Shipton, North Yorkshire


Shipton is a village and civil parish in the Hambleton district of North Yorkshire, England, about north-west of York.

History

The village was in existence at the time of the Norman invasion, as shown in the OpenDomesday on-line. In the 11th century it was known as Hipton from the Old English words heope and -tun, meaning Rose-hip settlement. Land in the area was held by Count Alan of Brittany around 1086 and by Richard de Camera. Various landowners over the next 150 years gave land to nearby St Mary's Abbey. After the dissolution, John Shipton had leased the manor which John Redman eventually bought from the Crown outright in 1557. By 1625 the manor had passed to William Scudamore of Overton, who eventually sold it the Bouchier family of nearby Beningbrough Hall and thence through succession to the Dawnay family.
In 1655, Ann Middleton, a Yorkshire philanthropist and wife of the Sheriff of York, left £1,000 to build a grammar school in the village. She also left 20 shillings a year to the poor of Shipton.
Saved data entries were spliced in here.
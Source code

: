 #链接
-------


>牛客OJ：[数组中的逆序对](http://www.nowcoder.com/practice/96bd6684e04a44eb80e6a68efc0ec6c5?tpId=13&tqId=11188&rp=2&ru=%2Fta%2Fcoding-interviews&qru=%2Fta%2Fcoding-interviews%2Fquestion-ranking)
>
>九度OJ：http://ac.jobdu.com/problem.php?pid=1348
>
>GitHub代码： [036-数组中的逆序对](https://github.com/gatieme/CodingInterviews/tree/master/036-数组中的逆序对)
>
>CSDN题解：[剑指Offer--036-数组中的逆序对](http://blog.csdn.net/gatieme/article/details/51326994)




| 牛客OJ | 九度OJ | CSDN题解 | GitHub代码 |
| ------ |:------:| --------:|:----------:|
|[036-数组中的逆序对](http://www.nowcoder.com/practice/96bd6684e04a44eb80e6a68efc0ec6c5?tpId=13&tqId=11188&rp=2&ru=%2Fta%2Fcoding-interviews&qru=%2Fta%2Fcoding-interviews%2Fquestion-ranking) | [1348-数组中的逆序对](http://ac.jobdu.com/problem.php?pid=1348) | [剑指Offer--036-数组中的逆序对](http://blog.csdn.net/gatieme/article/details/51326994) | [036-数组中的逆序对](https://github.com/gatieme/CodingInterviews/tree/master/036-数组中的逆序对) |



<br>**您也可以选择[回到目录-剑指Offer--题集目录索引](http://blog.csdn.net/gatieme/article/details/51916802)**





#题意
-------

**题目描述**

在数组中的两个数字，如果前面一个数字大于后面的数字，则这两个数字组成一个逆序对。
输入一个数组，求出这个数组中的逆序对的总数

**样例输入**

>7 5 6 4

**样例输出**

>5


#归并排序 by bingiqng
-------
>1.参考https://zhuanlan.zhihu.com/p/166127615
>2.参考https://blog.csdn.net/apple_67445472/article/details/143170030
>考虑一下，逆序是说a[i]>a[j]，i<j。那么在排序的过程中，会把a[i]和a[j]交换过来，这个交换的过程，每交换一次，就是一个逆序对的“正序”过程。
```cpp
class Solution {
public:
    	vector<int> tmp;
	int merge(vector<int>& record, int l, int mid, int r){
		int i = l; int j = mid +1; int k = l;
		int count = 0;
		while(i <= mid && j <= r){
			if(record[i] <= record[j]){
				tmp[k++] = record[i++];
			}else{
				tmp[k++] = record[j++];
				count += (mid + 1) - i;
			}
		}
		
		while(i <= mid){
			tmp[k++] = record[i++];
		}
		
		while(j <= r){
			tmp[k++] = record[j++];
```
The grammar school stood until 1850, when the Lord of the Manor, the Hon. Payan Dawnay, knocked it down, and built a new one.
The village public house was once known as The Bay Horse, and was originally built in 1730. It became The Dawnay Arms in Payan’s lifetime and shows the family coat of arms over the door. It is a Grade II Listed building.
Land to the north of the village was used as an airfield during the First World War. In the Second World War it was the base of a crashed aircraft recovery unit and then the site was used between 1953 and 1993 as a location for a government command and control bunker.

Governance

The village lies within the Thirsk and Malton Parliamentary constituency. It also lies within the Shipton ward of Hambleton District Council and the Stillington electoral division of North Yorkshire County Council. This ward had a population at the 2011 Census of 2,672.

Police

Shipton falls within the North Yorkshire Police area.

Geography

The village lies on what was once the Great North Road, but is now the A19. The nearest settlements are Wigginton to the east; Skelton to the south east and Beningbrough to the west.
The 1881 UK Census recorded the population as 430. The 2001 UK Census recorded the population as 691, of which 525 were over the age of sixteen years and 311 of those were in employment. There were 272 dwellings, of which 126 were detached.

Religion

There is a church in the village dedicated to the Holy Evangelists which was built in 1849 by the Dawnay family and is a Grade II Listed building. There used to be a Wesleyan chapel in the village.